A caring society – and its leadership – must return to the Golden Rule and “Do unto others as you would have them do unto you.”

 

Cheryl Healton

Cheryl G. Healton, DrPH
Dean

 


 

Sidebar:

Here is how behavior results in contagion and death:

For a primer on how the virus reproduces, Dr. Danielle Ompad, Associate Professor of Epidemiology at GPH kindly provided this brief tutorial:

R0 (pronounced R naught) is the reproductive rate of an infectious disease. It measures how infectious the disease is. R0 is the average number of people that one infectious person with a typical infection can transmit that disease to in a population that is susceptible to the disease.

If the R0 for a disease is less than one, each infected person passes on the disease to less than one person, on average. This means that the disease in the population is declining. If the R0 is 1, then each infected person passes on the disease to one person, on average. This means the disease is stable in the population and we would expect the number of cases to neither decrease nor increase. If the R0 is greater than 1, then each infected person passes on the disease to more than one person, on average.

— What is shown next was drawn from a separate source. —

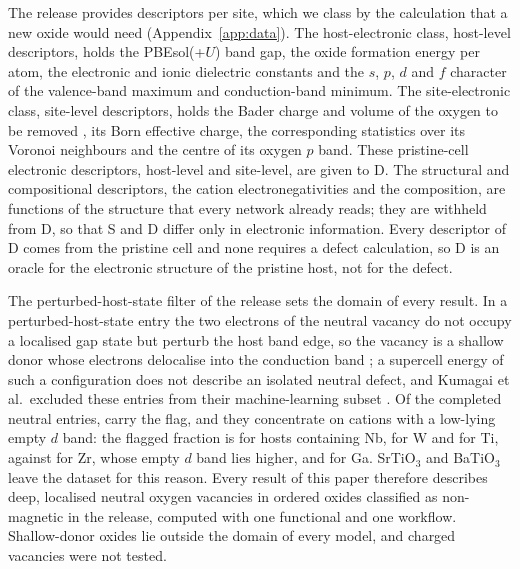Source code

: The release provides \numDescriptorProvenanceNDescriptorColumns{} descriptors per site, which we class by the calculation that a new oxide would need (Appendix~\ref{app:data}). The host-electronic class, \numNetDescriptorsHost{} host-level descriptors, holds the PBEsol(+$U$) band gap, the oxide formation energy per atom, the electronic and ionic dielectric constants and the $s$, $p$, $d$ and $f$ character of the valence-band maximum and conduction-band minimum. The site-electronic class, \numNetDescriptorsSite{} site-level descriptors, holds the Bader charge and volume of the oxygen to be removed \citep{Henkelman2006fast}, its Born effective charge, the corresponding statistics over its Voronoi neighbours and the centre of its oxygen $p$ band. These \numRfElectronicNFeatures{} pristine-cell electronic descriptors, \numNetDescriptorsHost{} host-level and \numNetDescriptorsSite{} site-level, are given to D. The \numRfStructuralNFeatures{} structural and compositional descriptors, the cation electronegativities and the composition, are functions of the structure that every network already reads; they are withheld from D, so that S and D differ only in electronic information. Every descriptor of D comes from the pristine cell and none requires a defect calculation, so D is an oracle for the electronic structure of the pristine host, not for the defect.

The perturbed-host-state filter of the release sets the domain of every result. In a perturbed-host-state entry the two electrons of the neutral vacancy do not occupy a localised gap state but perturb the host band edge, so the vacancy is a shallow donor whose electrons delocalise into the conduction band \citep{Lany2005anion,Zhang2006systematic}; a supercell energy of such a configuration does not describe an isolated neutral defect, and Kumagai et al.\ excluded these entries from their machine-learning subset \citep{Kumagai2021insights}. Of the \numScreeningAbsenceReleaseNeutralCompletedEntries{} completed neutral entries, \numScreeningAbsenceReleaseNeutralCompletedPhs{} carry the flag, and they concentrate on \dzero{} cations with a low-lying empty $d$ band: the flagged fraction is \numScreeningAbsencePhsByCationNbPhsRateWith{} for hosts containing Nb, \numScreeningAbsencePhsByCationWPhsRateWith{} for W and \numScreeningAbsencePhsByCationTiPhsRateWith{} for Ti, against \numScreeningAbsencePhsByCationZrPhsRateWith{} for Zr, whose empty $d$ band lies higher, and \numScreeningAbsencePhsByCationGaPhsRateWith{} for Ga. SrTiO$_3$ and BaTiO$_3$ leave the dataset for this reason. Every result of this paper therefore describes deep, localised neutral oxygen vacancies in ordered oxides classified as non-magnetic in the release, computed with one functional and one workflow. Shallow-donor oxides lie outside the domain of every model, and charged vacancies were not tested.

This means that the number of cases is increasing and is an indication of a possible outbreak or epidemic.

 

How the virus spreads

Image Source: The Conversation

In the figure above, we see an example of R0=2, where each infected person infects two other people. The index case (red figure) infects two other people, those two people each infect two other people. Then the four people in the second wave each infect two people and so on. Often, these transmission chains can be stopped. There are two main ways to do this:

  1. An intervention stops or reduces transmission. Interventions will vary, depending on the disease, who is susceptible, and how it is transmitted. Interventions that can disrupt COVID-19 transmission include effective masking, social distancing, hand washing, isolation, quarantine, and the like.
  2. In the case of an infection that results in immunity, transmission would stop or be reduced if a large enough percent of the population becomes immune, either with a natural infection that results in immunity to the disease or an effective vaccine against the disease. Having more people who are immune in the population reduces the likelihood that a person susceptible to the disease would come in contact with someone who is infectious. This is what we mean by herd immunity.

Note that for a disease like COVID-19, where there is substantial morbidity and mortality, achieving herd immunity through natural infection is not an option. We have already lost more than a million people globally to the disease through natural infection and herd immunity has not been achieved.